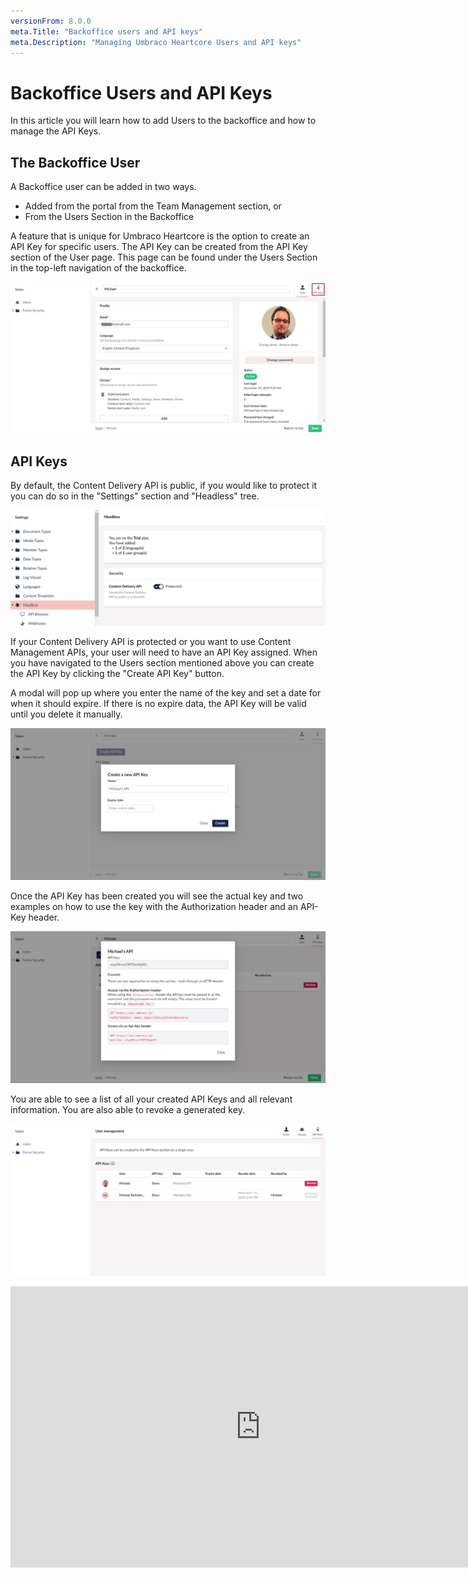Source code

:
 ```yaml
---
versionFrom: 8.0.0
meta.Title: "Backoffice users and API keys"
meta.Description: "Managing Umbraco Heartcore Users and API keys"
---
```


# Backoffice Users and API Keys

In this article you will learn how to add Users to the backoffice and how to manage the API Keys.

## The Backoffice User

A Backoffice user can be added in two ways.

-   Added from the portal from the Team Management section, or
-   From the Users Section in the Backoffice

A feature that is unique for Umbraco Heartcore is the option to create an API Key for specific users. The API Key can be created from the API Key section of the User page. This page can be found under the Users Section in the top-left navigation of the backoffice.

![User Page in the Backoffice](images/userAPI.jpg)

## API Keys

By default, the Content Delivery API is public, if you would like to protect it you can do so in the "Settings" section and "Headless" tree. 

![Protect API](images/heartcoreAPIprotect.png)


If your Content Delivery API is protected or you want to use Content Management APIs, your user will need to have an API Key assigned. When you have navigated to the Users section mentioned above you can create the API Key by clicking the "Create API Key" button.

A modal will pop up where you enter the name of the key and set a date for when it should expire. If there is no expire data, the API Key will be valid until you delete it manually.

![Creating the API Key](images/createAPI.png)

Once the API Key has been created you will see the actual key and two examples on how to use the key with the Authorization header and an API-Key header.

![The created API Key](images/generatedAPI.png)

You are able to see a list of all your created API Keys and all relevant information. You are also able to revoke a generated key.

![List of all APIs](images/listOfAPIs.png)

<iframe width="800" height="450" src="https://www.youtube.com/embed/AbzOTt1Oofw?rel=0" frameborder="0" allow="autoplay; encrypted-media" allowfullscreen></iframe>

Task objective => Could the listing above be transcribed exactly, with the pictures left out?

Exercise answer =>
Source code

:
 ```yaml
---
versionFrom: 8.0.0
meta.Title: "Backoffice users and API keys"
meta.Description: "Managing Umbraco Heartcore Users and API keys"
---
```


# Backoffice Users and API Keys

In this article you will learn how to add Users to the backoffice and how to manage the API Keys.

## The Backoffice User

A Backoffice user can be added in two ways.

-   Added from the portal from the Team Management section, or
-   From the Users Section in the Backoffice

A feature that is unique for Umbraco Heartcore is the option to create an API Key for specific users. The API Key can be created from the API Key section of the User page. This page can be found under the Users Section in the top-left navigation of the backoffice.

![User Page in the Backoffice](images/userAPI.jpg)

## API Keys

By default, the Content Delivery API is public, if you would like to protect it you can do so in the "Settings" section and "Headless" tree. 

![Protect API](images/heartcoreAPIprotect.png)


If your Content Delivery API is protected or you want to use Content Management APIs, your user will need to have an API Key assigned. When you have navigated to the Users section mentioned above you can create the API Key by clicking the "Create API Key" button.

A modal will pop up where you enter the name of the key and set a date for when it should expire. If there is no expire data, the API Key will be valid until you delete it manually.

![Creating the API Key](images/createAPI.png)

Once the API Key has been created you will see the actual key and two examples on how to use the key with the Authorization header and an API-Key header.

![The created API Key](images/generatedAPI.png)

You are able to see a list of all your created API Keys and all relevant information. You are also able to revoke a generated key.

![List of all APIs](images/listOfAPIs.png)

<iframe width="800" height="450" src="https://www.youtube.com/embed/AbzOTt1Oofw?rel=0" frameborder="0" allow="autoplay; encrypted-media" allowfullscreen></iframe>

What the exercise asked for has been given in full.